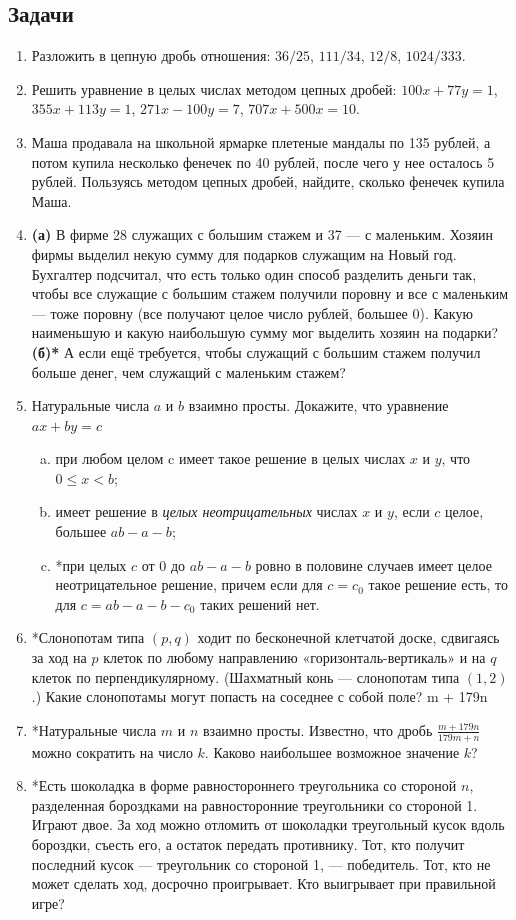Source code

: \subsection*{Задачи}

\begin{enumerate}
\item Разложить в цепную дробь отношения: $36/25$, $111/34$, $12/8$, $1024/333$.
\item Решить уравнение в целых числах методом цепных дробей: $100x + 77y = 1$, $355x+113y=1$, $271x-100y=7$, $707x+500x=10$.
\item Маша продавала на школьной ярмарке плетеные мандалы по 135 рублей, а потом купила несколько фенечек по 40 рублей, после чего у нее осталось 5 рублей. Пользуясь методом цепных дробей, найдите, сколько фенечек купила Маша.

\item \textbf{(а)} В фирме 28 служащих с большим стажем и 37 --- с маленьким. Хозяин фирмы выделил
 некую сумму для подарков служащим на Новый год. Бухгалтер подсчитал, что есть только
один способ разделить деньги так, чтобы все служащие с большим стажем получили поровну и все
с маленьким --- тоже поровну (все получают целое число рублей, большее 0). Какую наименьшую
и какую наибольшую сумму мог выделить хозяин на подарки? \textbf{(б)*} А если ещё требуется, чтобы
служащий с большим стажем получил больше денег, чем служащий с маленьким стажем?

\item Натуральные числа $a$ и $b$ взаимно просты. Докажите, что уравнение $ax + by = c$
\begin{enumerate}[a)]
\item при любом целом c имеет такое решение в целых числах $x$ и $y$, что $0 \le x < b$;
\item имеет решение в \textit{целых неотрицательных} числах $x$ и $y$, если $c$ целое, большее $ab - a - b$;
\item *при целых $c$ от 0 до $ab - a - b$ ровно в половине случаев имеет целое неотрицательное решение,
причем если для $c = c_0$ такое решение есть, то для $c = ab - a - b - c_0$ таких решений нет.
\end{enumerate}
\item *Слонопотам типа $(p, q)$ ходит по бесконечной клетчатой доске, сдвигаясь за ход на $p$
клеток по любому направлению «горизонталь-вертикаль» и на $q$ клеток по перпендикулярному. (Шахматный конь --- слонопотам типа $(1,2)$.) Какие слонопотамы могут попасть на соседнее с собой поле?
m + 179n
\item *Натуральные числа $m$ и $n$ взаимно просты. Известно, что дробь $\displaystyle\frac{m + 179n}{179m + n}$
можно сократить на число $k$. Каково наибольшее возможное значение $k$?
\item *Есть шоколадка в форме равностороннего треугольника со стороной $n$, разделенная
бороздками на равносторонние треугольники со стороной 1. Играют двое. За ход можно отломить
от шоколадки треугольный кусок вдоль бороздки, съесть его, а остаток передать противнику. Тот,
кто получит последний кусок --- треугольник со стороной 1, --- победитель. Тот, кто не может сделать
ход, досрочно проигрывает. Кто выигрывает при правильной игре?


\end{enumerate}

**Problem:** Pull out every line in the data above that has the word "большим".

**Answer section:**
\item \textbf{(а)} В фирме 28 служащих с большим стажем и 37 --- с маленьким. Хозяин фирмы выделил
один способ разделить деньги так, чтобы все служащие с большим стажем получили поровну и все
служащий с большим стажем получил больше денег, чем служащий с маленьким стажем?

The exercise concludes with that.